● **What the exercise asks**
Extract, exactly as written, each line from the start of the records below to the line containing "O processamento de eventos pode", both ends included; drop the pictures.

● **Data for this task**

------------------------------

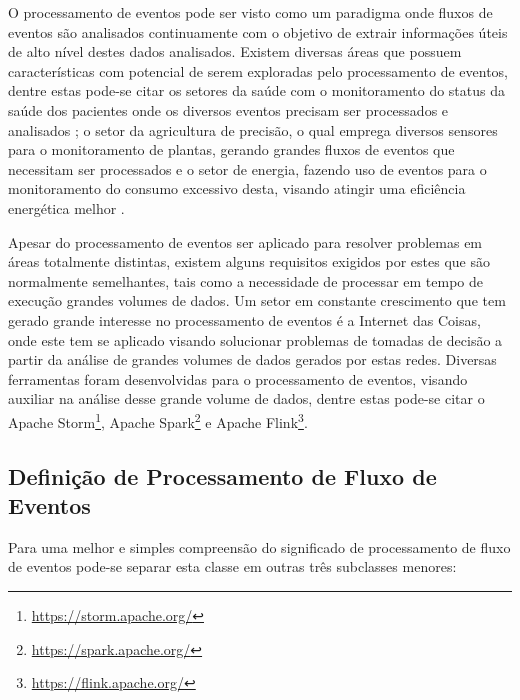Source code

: \documentclass[ti,table]{texufpel} %
\begin{document}
O processamento de eventos pode ser visto como um paradigma onde fluxos de eventos são analisados continuamente com o objetivo de extrair informações úteis de alto nível destes dados analisados. Existem diversas áreas que possuem características com potencial de serem exploradas pelo processamento de eventos, dentre estas pode-se citar os setores da saúde com o monitoramento do status da saúde dos pacientes onde os diversos eventos precisam ser processados e analisados \cite{weiner2008health}; o setor da agricultura de precisão, o qual emprega diversos sensores para o monitoramento de plantas, gerando grandes fluxos de eventos que necessitam ser processados \cite{garcia2011wireless} e o setor de energia, fazendo uso de eventos para o monitoramento do consumo excessivo desta, visando atingir uma eficiência energética melhor \cite{vijayaraghavan2010automated}.  

  

Apesar do processamento de eventos ser aplicado para resolver problemas em áreas totalmente distintas, existem alguns requisitos exigidos por estes que são normalmente semelhantes, tais como a necessidade de processar em tempo de execução grandes volumes de dados. Um setor em constante  crescimento que tem gerado grande interesse no processamento de eventos é a Internet das Coisas, onde este tem se aplicado visando solucionar problemas de tomadas de decisão a partir da análise de grandes volumes de dados gerados por estas redes. Diversas ferramentas foram desenvolvidas para o processamento de eventos, visando auxiliar na análise desse grande volume de dados, dentre estas pode-se citar o Apache Storm\footnote{\url{https://storm.apache.org/}}, Apache Spark\footnote{\url{https://spark.apache.org/}} e Apache Flink\footnote{\url{https://flink.apache.org/}}. 

  

\subsection{Definição de Processamento de Fluxo de Eventos} 

  

Para uma melhor e simples compreensão do significado de processamento de fluxo de eventos pode-se separar esta classe em outras três subclasses menores: 

\end{document}
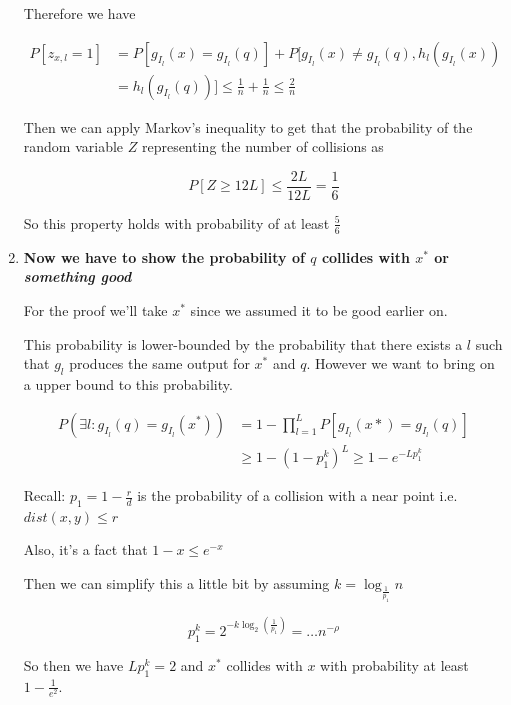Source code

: \documentclass[../notes.tex]{subfiles}
\begin{document}
\begin{enumerate}
Therefore we have

\begin{equation}
    \begin{split}
        P[z_{x,l} = 1] &= P[g_{I_l}(x) = g_{I_l}(q)] + P[g_{I_l}(x) \neq g_{I_l}(q), h_l(g_{I_l}(x))  \\
&=  h_l(g_{I_l}(q))] \le  \frac{1}{n} + \frac{1}{n} \le  \frac{2}{n}
    \end{split}
\end{equation}


Then we can apply Markov's inequality to get that the probability of the random variable $ Z $ representing the number of collisions as

\begin{equation}
    P[Z \ge  12L] \le  \frac{2L}{12L} = \frac{1}{6}
\end{equation}

So this property holds with probability of at least $ \frac{5}{6} $


\item  \textbf{Now we have to show the probability of $ q $ collides with $ x^* $ or \textit{something good}}

For the proof we'll take $ x^* $ since we assumed it to be good earlier on.

This probability is lower-bounded by the probability that there exists a $ l $ such that $ g_l $ produces the same output for $ x^* $ and $ q $.
However we want to bring on a upper bound to this probability.


\begin{equation}
    \begin{split}
        P(\exists l : g_{I_l}(q) = g_{I_l}(x^*)) &= 1-\prod^L_{l=1} P[g_{I_l}(x*) =  g_{I_l}(q)]  \\
        &\ge 1 - (1-p_1^k)^L \ge  1 - e^{-L p_1^k} 
    \end{split}
\end{equation}


\begin{blockquote}
    Recall: $ p_1 = 1 - \frac{r}{d} $  is the probability of a collision with a near point i.e. $ dist(x,y) \le r $

    Also, it's a fact that $ 1-x \le  e^{-x} $
\end{blockquote}


Then we can simplify this a little bit by assuming $ k = \log_{\frac{1}{p_1}} n $

\begin{equation}
    p_1^k = 2^{-k \log_2 (\frac{1}{p_1})} = \ldots n^{-\rho}
\end{equation}

So then we have $ Lp_1^k = 2 $ and $ x^*  $ collides with $ x $ with probability at least $ 1-\frac{1}{e^2} $.


\end{enumerate}
\end{document}
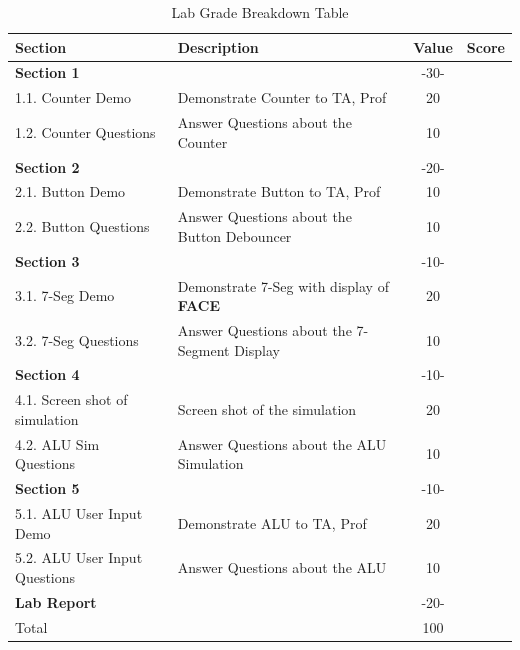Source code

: \documentclass{article}
\begin{document}
\begin{table}[!htb]
  \begin{center}
    \begin{tabular}[width=0.8\textwidth]{|l|l|c|l|}
       \hline
       Section & Description & Value & Score\\
       \hline 
       \multicolumn{2}{|l}{\textbf{Section 1}}  & -30- &\\
       \hline
       1.1. Counter Demo & Demonstrate Counter to TA, Prof & 20 &\\
       1.2. Counter Questions & Answer Questions about the Counter & 10 &\\
       \hline
       \multicolumn{2}{|l}{\textbf{Section 2}}  & -20- &\\
       \hline
       2.1. Button Demo & Demonstrate Button to TA, Prof & 10 &\\
       2.2. Button Questions & Answer Questions about the Button Debouncer & 10 &\\
       \hline
       \multicolumn{2}{|l}{\textbf{Section 3}}  & -10- &\\
       \hline
       3.1. 7-Seg Demo & Demonstrate 7-Seg with display of \textbf{FACE} & 20 &\\
       3.2. 7-Seg Questions & Answer Questions about the 7-Segment Display & 10 &\\
       \hline
       \multicolumn{2}{|l}{\textbf{Section 4}}  & -10- &\\
       \hline
       4.1. Screen shot of simulation &  Screen shot of the simulation & 20 &\\
       4.2. ALU Sim Questions & Answer Questions about the ALU Simulation & 10 &\\
       \hline
       \multicolumn{2}{|l}{\textbf{Section 5}}  & -10- &\\
       \hline
       5.1. ALU User Input Demo & Demonstrate ALU to TA, Prof & 20 &\\
       5.2. ALU User Input Questions & Answer Questions about the ALU & 10 &\\
       \hline
       \multicolumn{2}{|l}{\textbf{Lab Report}}  & -20- &\\
       \hline
       \hline
       \multicolumn{2}{|l}{Total} & \multicolumn{1}{c|}{100} &\\
       \hline
    \end{tabular}
  \end{center}
  \caption{Lab Grade Breakdown Table}
\end{table}
\end{document}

------------------------------

● **Exercise answer**
Source code

: \documentclass[ti,table]{texufpel} %
\begin{document}
O processamento de eventos pode ser visto como um paradigma onde fluxos de eventos são analisados continuamente com o objetivo de extrair informações úteis de alto nível destes dados analisados. Existem diversas áreas que possuem características com potencial de serem exploradas pelo processamento de eventos, dentre estas pode-se citar os setores da saúde com o monitoramento do status da saúde dos pacientes onde os diversos eventos precisam ser processados e analisados \cite{weiner2008health}; o setor da agricultura de precisão, o qual emprega diversos sensores para o monitoramento de plantas, gerando grandes fluxos de eventos que necessitam ser processados \cite{garcia2011wireless} e o setor de energia, fazendo uso de eventos para o monitoramento do consumo excessivo desta, visando atingir uma eficiência energética melhor \cite{vijayaraghavan2010automated}.  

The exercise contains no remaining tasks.